I do notice that none of the translations got the nuance of 「キモい!」と反応してくれて right.
The use of くれて to imply this was a sort of mutually positive interaction changes the entire tone of the passage, so it's kind of bad GPT misses it. Though I feel like I'm putting far too much thought into the ramblings of a perv on the internet.
Like with your parallel post, I think this is reading too much into a detail. Japanese all but requires having a social directionality suffix when talking about actions done between or on behalf of other people in any remotely polite speech, so just writing ...と反応した, と言った would feel incongruously rude especially in the context of someone gushing about his vtuber idol.

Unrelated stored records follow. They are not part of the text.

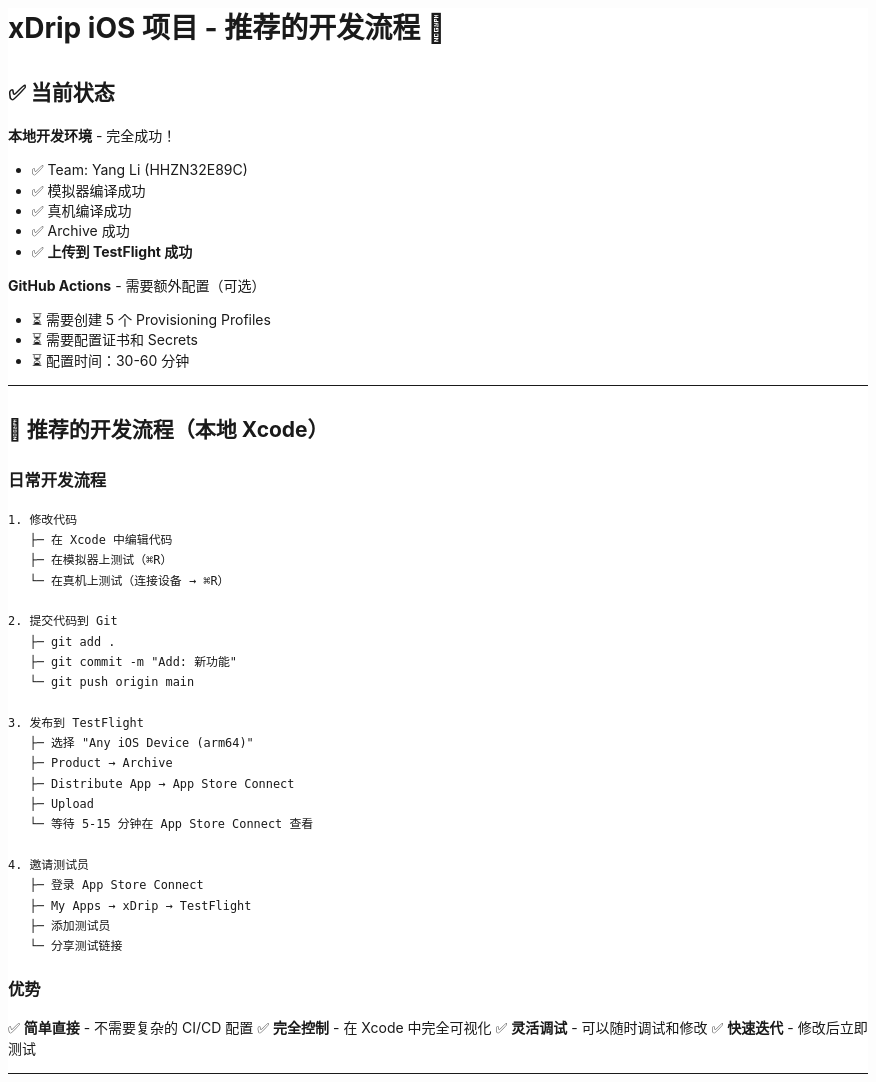 # xDrip iOS 项目 - 推荐的开发流程 🚀

## ✅ 当前状态

**本地开发环境** - 完全成功！
- ✅ Team: Yang Li (HHZN32E89C)
- ✅ 模拟器编译成功
- ✅ 真机编译成功
- ✅ Archive 成功
- ✅ **上传到 TestFlight 成功**

**GitHub Actions** - 需要额外配置（可选）
- ⏳ 需要创建 5 个 Provisioning Profiles
- ⏳ 需要配置证书和 Secrets
- ⏳ 配置时间：30-60 分钟

---

## 🎯 推荐的开发流程（本地 Xcode）

### 日常开发流程

```
1. 修改代码
   ├─ 在 Xcode 中编辑代码
   ├─ 在模拟器上测试（⌘R）
   └─ 在真机上测试（连接设备 → ⌘R）

2. 提交代码到 Git
   ├─ git add .
   ├─ git commit -m "Add: 新功能"
   └─ git push origin main

3. 发布到 TestFlight
   ├─ 选择 "Any iOS Device (arm64)"
   ├─ Product → Archive
   ├─ Distribute App → App Store Connect
   ├─ Upload
   └─ 等待 5-15 分钟在 App Store Connect 查看

4. 邀请测试员
   ├─ 登录 App Store Connect
   ├─ My Apps → xDrip → TestFlight
   ├─ 添加测试员
   └─ 分享测试链接
```

### 优势

✅ **简单直接** - 不需要复杂的 CI/CD 配置
✅ **完全控制** - 在 Xcode 中完全可视化
✅ **灵活调试** - 可以随时调试和修改
✅ **快速迭代** - 修改后立即测试

---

To translate it explicitly is to take an unremarkable piece of information that is conveyed by default expectation and elevate it as remarkable - it's as if a Japanese, or English, translator took a German text, where, after the German norm, all occupations must be marked for gender (der Fahrer (the male driver)/die Fahrerin (the female driver) etc.), and took care to translate the markers, turning the neutral "die Busfahrerin hatte einen Unfall" into the potentially sexist "the woman bus driver had an accident". (This would be even worse if you were translating to e.g. Chinese, where not even 3rd-person pronouns are gendered in speech - imagine every he/she turning into a they with an explicit mention of the person's gender!)